Martim tem 11 anos e frequenta o 6º ano na escola Luciano Cordeiro, em Mirandela. É aluno de 5, gosta de jogar futebol e sonha um dia ser médico. Ao longo do último mês esteve em casa, após o fecho das escolas. Depois de enviados os últimos trabalhos do segundo período, a playstation ocupou o lugar dos livros, mas agora é tempo de regressar ao estudo. O arranque do terceiro período, diz, “correu bem. A professora de matemática mandou exercícios para fazer e eu fiz”.
Ter aulas online não é problema para este jovem mirandelense, mas “tenho saudades da escola e de estar com os meus amigos. E na escola é mais fácil tirar dúvidas sobre a matéria”.

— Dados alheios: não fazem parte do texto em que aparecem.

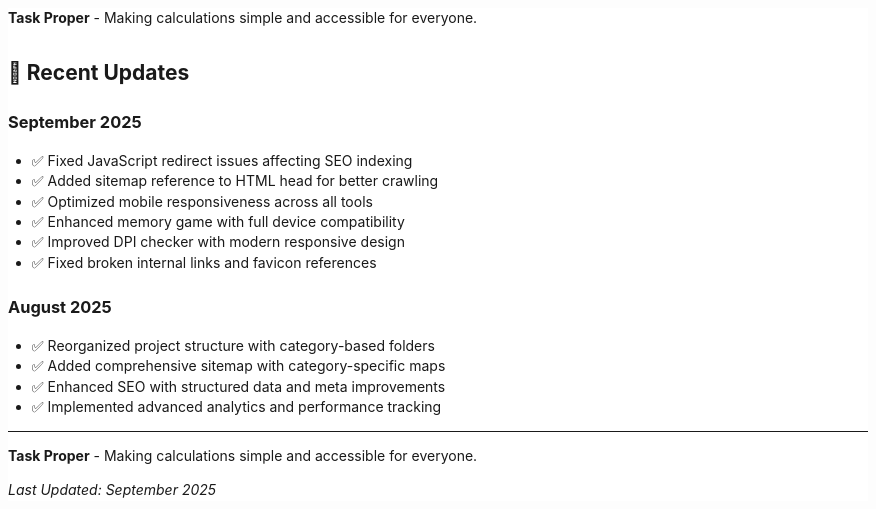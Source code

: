 
**Task Proper** - Making calculations simple and accessible for everyone.

## 🔄 Recent Updates

### September 2025
- ✅ Fixed JavaScript redirect issues affecting SEO indexing
- ✅ Added sitemap reference to HTML head for better crawling
- ✅ Optimized mobile responsiveness across all tools
- ✅ Enhanced memory game with full device compatibility
- ✅ Improved DPI checker with modern responsive design
- ✅ Fixed broken internal links and favicon references

### August 2025
- ✅ Reorganized project structure with category-based folders
- ✅ Added comprehensive sitemap with category-specific maps
- ✅ Enhanced SEO with structured data and meta improvements
- ✅ Implemented advanced analytics and performance tracking

---

**Task Proper** - Making calculations simple and accessible for everyone.

*Last Updated: September 2025*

Para a mãe, Sónia Mendonça, o arranque deste período letivo foi “confuso”. “Recebemos um email da diretora de turma, na semana passada, a dizer que ainda não sabia muito bem o que se ia passar no agrupamento”, ou seja, “os próprios professores estão à nora”.
Engenheira Civil de profissão, Sónia confessa que “em Matemática, por exemplo, há muita matéria nova, diferente daquela que se aprendia há uns anos. Eu, por acaso, vou conseguindo ajudar o Martim, mas tenho que estudar primeiro para lhe conseguir explicar”.
Mas nem todos têm a sorte do Martim “e não sei como muitos pais vão fazer”, confessa esta mãe acrescentando que “se não forem os pais a obrigá-los, muitos alunos não vão ter a iniciativa de estudar, ainda para mais nestas circunstâncias”. Quanto à avaliação, também ainda nada foi esclarecido. A única coisa que se sabe é que “será contínua e que vão ter em conta o primeiro e segundo período, e não tanto o terceiro”.
Sónia tem-se revezado com o marido, Ricardo, até porque têm outra filha, Adriana, que frequenta o pré-escolar “e não há perspetivas para quando possa regressar à escola. Com ela está a ser mais complicado”.
Por agora, resta arregaçar as mangas e pôr mãos ao trabalho. As aulas começam, de acordo com um email enviado pelo agrupamento de escolas, na próxima segunda-feira, através da plataforma ‘Zoom’. Até lá, os pais e encarregados de educação terão tempo para tratar das questões técnicas, como adquirir um computador, caso não tenham, providenciar o acesso à internet e instalar o programa para que as aulas decorram da melhor forma possível.